I pushed on hard through the night. Not only were the humans obviously settling in for the night, they’d also inadvertently confirmed that this road wouldn’t hit human civilization for a while yet, freeing me to take the road proper. Whatever my disdain for the human constructions, it was the clearest path I had.
I maintained a light jog for an hour before I relaxed to a walking pace for another and cycled between them. I wouldn’t be comfortable on the open road for more than another day or so, but it was important to secure my lead until then. It was something that I might have been able to pull off a month ago, if at the cost of collapsing exhausted at the end.
That wasn’t what happened today. I was tired to be sure, but little more so than if I’d been walking all night and I’d never really felt the same burning in my muscles that I might have expected. In the darkness of the Dungeon I’d gauged time only on the responses of my own body. I wondered how far off I was?
It was almost tempting to push on, both to better calculate my time beneath and simply test my limits. But in the end I knew better. If you ever pushed yourself to your very limit when you weren’t threatened you faced the very real risk that something might actually start threatening you and you’d have nothing left to give. Better to wait. Life would push you plenty hard on its own sweet time without any need to do it yourself.
I hopped off the road and climbed beneath it. The animal at the back of my brain demanded that I seek security in distance, put a little space between me and the road, only to be overruled. The solid surface of the road offered more concealment than the thorny jungle and the odds of the humans wandering off for a piss were probably higher than them checking the very ground beneath their feet anyhow.
I bundled up beneath and drifted off to sleep. I awoke to a grey dawn.
I sat up and stretched after my customary minute of faked sleep.
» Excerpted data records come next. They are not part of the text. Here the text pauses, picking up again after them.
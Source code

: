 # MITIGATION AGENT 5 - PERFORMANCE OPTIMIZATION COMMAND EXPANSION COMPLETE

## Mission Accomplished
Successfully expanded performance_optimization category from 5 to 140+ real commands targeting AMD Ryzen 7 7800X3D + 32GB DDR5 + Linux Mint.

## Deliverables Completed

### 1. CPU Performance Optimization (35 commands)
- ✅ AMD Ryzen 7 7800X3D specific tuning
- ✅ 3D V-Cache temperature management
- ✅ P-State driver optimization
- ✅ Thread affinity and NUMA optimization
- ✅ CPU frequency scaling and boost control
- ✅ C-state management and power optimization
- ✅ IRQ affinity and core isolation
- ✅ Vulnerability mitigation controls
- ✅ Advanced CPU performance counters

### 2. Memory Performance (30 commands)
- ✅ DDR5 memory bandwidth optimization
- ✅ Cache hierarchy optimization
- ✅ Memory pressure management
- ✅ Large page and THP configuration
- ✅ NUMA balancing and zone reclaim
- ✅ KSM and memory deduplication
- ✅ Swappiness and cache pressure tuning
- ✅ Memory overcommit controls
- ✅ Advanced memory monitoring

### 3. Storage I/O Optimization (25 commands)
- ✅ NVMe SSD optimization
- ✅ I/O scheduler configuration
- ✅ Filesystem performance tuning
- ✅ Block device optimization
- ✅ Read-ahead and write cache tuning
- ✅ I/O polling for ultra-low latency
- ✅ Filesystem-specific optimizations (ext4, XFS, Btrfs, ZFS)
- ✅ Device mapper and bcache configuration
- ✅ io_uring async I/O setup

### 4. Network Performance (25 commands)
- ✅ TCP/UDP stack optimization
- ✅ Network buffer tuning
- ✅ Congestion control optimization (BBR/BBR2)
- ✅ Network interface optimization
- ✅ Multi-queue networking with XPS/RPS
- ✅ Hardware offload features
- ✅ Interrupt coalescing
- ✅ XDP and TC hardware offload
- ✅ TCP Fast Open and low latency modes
I hadn’t heard anything through the night, so the humans were probably still behind me. I’d need to hurry if I wanted to keep it that way, so I had a quick breakfast of cold tack and salted pork before getting on the road.
I got moving still chewing. I was under no illusion of beating the human traders forever, the unfair length of their legs made that impossible, but if I kept up the pace it would take them ages to catch up. Long enough for night to fall and me to pull ahead again.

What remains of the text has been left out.